By the time Karen White and Adrian Kasbergen met on a dating app in 2021, they had been living on opposite sides of the sprawling Houston metro area for decades, each owning their own home. They soon started talking about marrying, retiring together, and moving to another part of the country, especially since neither was crazy about Houston’s steamy summers or power failures in the winter.

But where? They both had business backgrounds (he as a marketing manager with a computer company, she as an administrator with financial and energy firms). So, of course, they started plotting data on a large spreadsheet of possible future retirement places. Their “joint spreadsheet,’’ as White calls it, had columns for median home prices, plus a lot more—cost of living, crime rates, climate factors, healthcare factors, tax rates and so on.

In some respects, it resembled the way Forbes gathered information to pick the Best Places To Retire In 2026, though our work product was a lot bigger. We looked at nearly 1,000 locales to find 25 that offer the best retirement living at an affordable price. White and Kasbergen included just a handful of places on their spreadsheet.

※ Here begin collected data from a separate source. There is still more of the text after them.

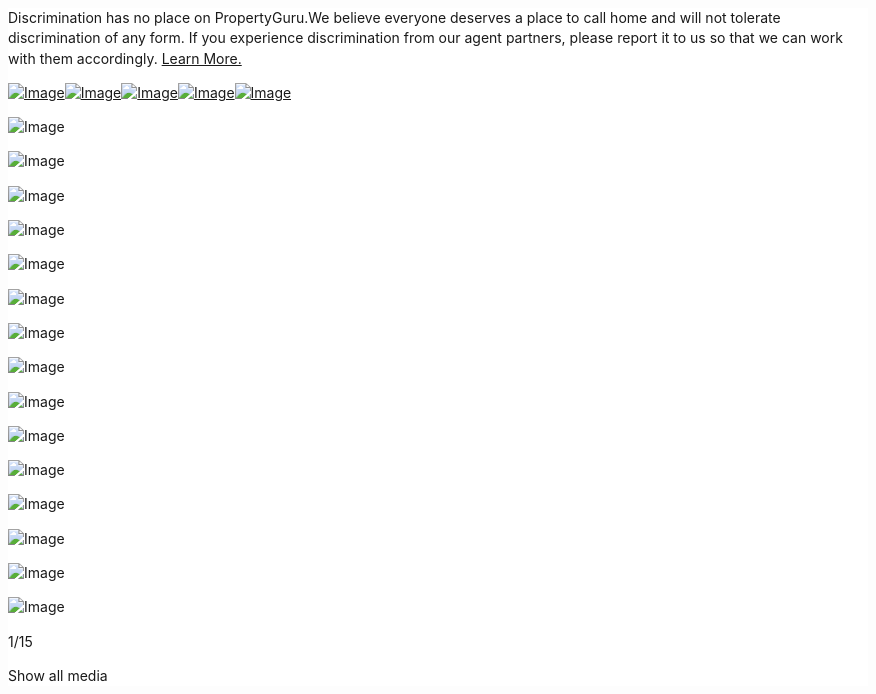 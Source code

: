 Discrimination has no place on PropertyGuru.We believe everyone deserves a place to call home and will not tolerate discrimination of any form. If you experience discrimination from our agent partners, please report it to us so that we can work with them accordingly. [Learn More.](https://www.propertyguru.com.sg/property-guides/discrimination-in-singapore-property-market-62840)

[![Image](https://sg1-cdn.pgimgs.com/listing/12924756/UPHO.154524269.V800/11-Cantonment-Close-Chinatown-Tanjong-Pagar-Singapore.jpg)](https://www.propertyguru.com.sg/listing/hdb-for-rent-11-cantonment-close-12924756#)[![Image](https://img.youtube.com/vi/8t8ONINTq0Y/hqdefault.jpg)](https://www.propertyguru.com.sg/listing/hdb-for-rent-11-cantonment-close-12924756#)[![Image](https://sg1-cdn.pgimgs.com/listing/12924756/UPHO.99512352.V800/11-Cantonment-Close-Chinatown-Tanjong-Pagar-Singapore.jpg)](https://www.propertyguru.com.sg/listing/hdb-for-rent-11-cantonment-close-12924756#)[![Image](https://sg1-cdn.pgimgs.com/listing/12924756/UPHO.99512353.V800/11-Cantonment-Close-Chinatown-Tanjong-Pagar-Singapore.jpg)](https://www.propertyguru.com.sg/listing/hdb-for-rent-11-cantonment-close-12924756#)[![Image](https://sg1-cdn.pgimgs.com/listing/12924756/UPHO.99512355.V800/11-Cantonment-Close-Chinatown-Tanjong-Pagar-Singapore.jpg)](https://www.propertyguru.com.sg/listing/hdb-for-rent-11-cantonment-close-12924756#)

![Image](https://sg1-cdn.pgimgs.com/listing/12924756/UPHO.154524269.V800/11-Cantonment-Close-Chinatown-Tanjong-Pagar-Singapore.jpg)

![Image](https://img.youtube.com/vi/8t8ONINTq0Y/hqdefault.jpg)

![Image](https://sg1-cdn.pgimgs.com/listing/12924756/UPHO.99512352.V800/11-Cantonment-Close-Chinatown-Tanjong-Pagar-Singapore.jpg)

![Image](https://sg1-cdn.pgimgs.com/listing/12924756/UPHO.99512353.V800/11-Cantonment-Close-Chinatown-Tanjong-Pagar-Singapore.jpg)

![Image](https://sg1-cdn.pgimgs.com/listing/12924756/UPHO.99512355.V800/11-Cantonment-Close-Chinatown-Tanjong-Pagar-Singapore.jpg)

![Image](https://sg1-cdn.pgimgs.com/listing/12924756/UPHO.154524274.V800/11-Cantonment-Close-Chinatown-Tanjong-Pagar-Singapore.jpg)

![Image](https://sg1-cdn.pgimgs.com/listing/12924756/UPHO.154524276.V800/11-Cantonment-Close-Chinatown-Tanjong-Pagar-Singapore.jpg)

![Image](https://sg1-cdn.pgimgs.com/listing/12924756/UPHO.154524277.V800/11-Cantonment-Close-Chinatown-Tanjong-Pagar-Singapore.jpg)

![Image](https://sg1-cdn.pgimgs.com/projectnet-project/9056/ZPPHO.96905662.V800/11-Cantonment-Close-Chinatown-Tanjong-Pagar-Singapore.jpg)

![Image](https://sg1-cdn.pgimgs.com/projectnet-project/9056/ZPPHO.96905663.V800/11-Cantonment-Close-Chinatown-Tanjong-Pagar-Singapore.jpg)

![Image](https://sg1-cdn.pgimgs.com/projectnet-project/9056/ZPPHO.96905664.V800/11-Cantonment-Close-Chinatown-Tanjong-Pagar-Singapore.jpg)

![Image](https://sg1-cdn.pgimgs.com/projectnet-project/9056/ZPPHO.96905665.V800/11-Cantonment-Close-Chinatown-Tanjong-Pagar-Singapore.jpg)

![Image](https://sg1-cdn.pgimgs.com/projectnet-project/9056/ZPPHO.96905666.V800/11-Cantonment-Close-Chinatown-Tanjong-Pagar-Singapore.jpg)

![Image](https://sg1-cdn.pgimgs.com/projectnet-project/9056/ZPPHO.96905667.V800/11-Cantonment-Close-Chinatown-Tanjong-Pagar-Singapore.jpg)

![Image](https://sg1-cdn.pgimgs.com/projectnet-project/9056/ZPPHO.96905668.V800/11-Cantonment-Close-Chinatown-Tanjong-Pagar-Singapore.jpg)

1/15

Show all media
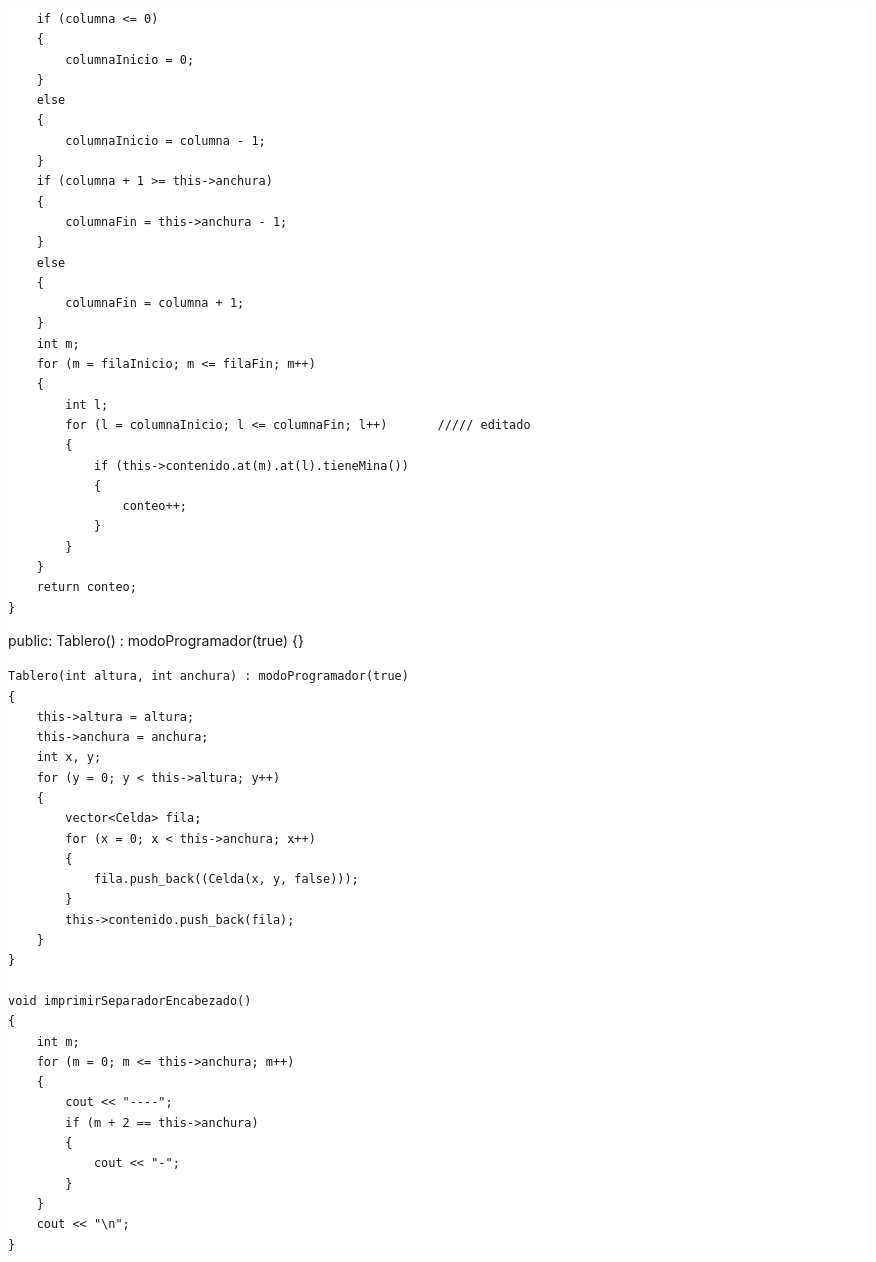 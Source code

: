        if (columna <= 0)
        {
            columnaInicio = 0;
        }
        else
        {
            columnaInicio = columna - 1;
        }
        if (columna + 1 >= this->anchura)
        {
            columnaFin = this->anchura - 1;
        }
        else
        {
            columnaFin = columna + 1;
        }
        int m;
        for (m = filaInicio; m <= filaFin; m++)
        {
            int l;
            for (l = columnaInicio; l <= columnaFin; l++)       ///// editado
            {
                if (this->contenido.at(m).at(l).tieneMina())
                {
                    conteo++;
                }
            }
        }
        return conteo;
    }

public:
    Tablero() : modoProgramador(true) {}

    Tablero(int altura, int anchura) : modoProgramador(true)
    {
        this->altura = altura;
        this->anchura = anchura;
        int x, y;
        for (y = 0; y < this->altura; y++)
        {
            vector<Celda> fila;
            for (x = 0; x < this->anchura; x++)
            {
                fila.push_back((Celda(x, y, false)));
            }
            this->contenido.push_back(fila);
        }
    }

    void imprimirSeparadorEncabezado()
    {
        int m;
        for (m = 0; m <= this->anchura; m++)
        {
            cout << "----";
            if (m + 2 == this->anchura)
            {
                cout << "-";
            }
        }
        cout << "\n";
    }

As an interracial couple—she is African American and he is from the Netherlands—they wanted a racially diverse place with liberal politics, so they coded that in, too. (Forbes makes note of an area’s politics in our full profiles of chosen places, but that doesn’t figure into our selection process.) The couple also wanted a thriving arts scene, something we factor into Forbes’ annual list of the Best Places To Enjoy Your Retirement, which looks at the best places to pursue various passions without regard to cost.

“We didn’t want to give up on quality of live,” says Kasbergen, now 70. The spreadsheet eventually had 29 columns. “It got pretty wide,” adds White, 64.

The result of all that........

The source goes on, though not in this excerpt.